A service like this is one way of making Apple’s impact on the games industry even greater.

So there are a number of reasons why it would be incredibly easy — and incredibly beneficial — for Apple to kickstart a cloud-based game-streaming service of its own. The company has already had a huge impact on the gaming industry with its iOS devices, and a service like this is one way of making that impact even greater.

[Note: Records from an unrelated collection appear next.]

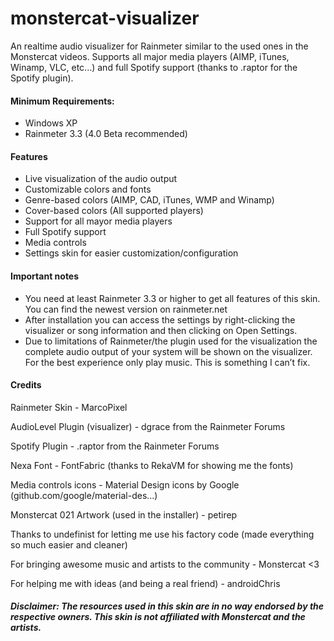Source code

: # monstercat-visualizer
An realtime audio visualizer for Rainmeter similar to the used ones in the Monstercat videos.
Supports all major media players (AIMP, iTunes, Winamp, VLC, etc...) and full Spotify support (thanks to .raptor for the Spotify plugin).

#### Minimum Requirements:
 - Windows XP
 - Rainmeter 3.3 (4.0 Beta recommended)

#### Features

- Live visualization of the audio output
- Customizable colors and fonts
- Genre-based colors (AIMP, CAD, iTunes, WMP and Winamp)
- Cover-based colors (All supported players)
- Support for all mayor media players
- Full Spotify support
- Media controls
- Settings skin for easier customization/configuration

#### Important notes


- You need at least Rainmeter 3.3 or higher to get all features of this skin. You can find the newest version on rainmeter.net
- After installation you can access the settings by right-clicking the visualizer or song information and then clicking on Open Settings.
- Due to limitations of Rainmeter/the plugin used for the visualization the complete audio output of your system will be shown on the visualizer. For the best experience only play music. This is something I can’t fix.

#### Credits

Rainmeter Skin - MarcoPixel

AudioLevel Plugin (visualizer) - dgrace from the Rainmeter Forums

Spotify Plugin - .raptor from the Rainmeter Forums

Nexa Font - FontFabric (thanks to RekaVM for showing me the fonts)

Media controls icons - Material Design icons by Google (github.com/google/material-des…)

Monstercat 021 Artwork (used in the installer) - petirep 

Thanks to undefinist for letting me use his factory code (made everything so much easier and cleaner)

For bringing awesome music and artists to the community - Monstercat <3

For helping me with ideas (and being a real friend) - androidChris

##### Disclaimer: The resources used in this skin are in no way endorsed by the respective owners. This skin is not affiliated with Monstercat and the artists.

Would you like to see a game streaming service from Apple?

  • Facebooker

    Well streaming is a good idea if you live in a city with fiber… if you live in the middle of the woods you don’t get broadband ;) in the mean time i’ll check for games from my favorite http://www.facebook.com/free.mac.games

  • Scott Shanks

    I would love to have the OnLive Gaming Service available on Apple TV. The Vizio Co-Star Google TV Box currently has this functionality for only 99 bucks. I could see Apple adding this as an application to it’s Apple TV Home Screen. As stated above the service would be tied into the iTunes Match Service. For those of us that have an iPhone or an iPad with an Apple TV you have everything you need to create the ultimate gaming experience. Also your friends could come over with their iPhone or iPad and then you could move into the Multi-Player arena. Since Apple has lots of Extra Cash on hand to make deals with third parties that already have the infrastructure in place sounds like a slam dunk. We shouldn’t have to spend a lot of money on memory or graphics processors as we did in the old days. Everything is going by way of streaming. If Apple can stream 1080p HD Video from it’s Movie Library, gaming should be no problem.

  • mikfrak

    Unless there has been a drastic change in corporate culture at Apple since Steve Jobs died there is no way the company will actively spend huge sums of money supporting online gaming. Apple has always been extremely reluctant to be associated with gaming and at times has been actively hostile. It could easily add support for bluetooth game controllers to iOS but has always resisted a move that would be extremely popular. The Online app has been available on Android for over six months but the iOS version appears to have been completely blocked by Apple. I suspect that the popularity of gaming on iOS mobile devices was an unintended and embarrassing consequence of providing apps, which Apple reluctantly tolerates because it brings in revenue. But gaming rarely features in Apple advertising and you will never see games promoted in Apple stores. By now it must be obvious that many people buy PCs who would prefer to buy a Mac, because there is so little support for gaming from Apple, but still the company sticks to its guns. I hope I am wrong because I love my Apple devices and would buy an Apple iTV tomorrow if it supported online gaming, but let’s face it that it is never going to happen. If you want online gaming buy an Android TV box or Google TV. Better still buy a console.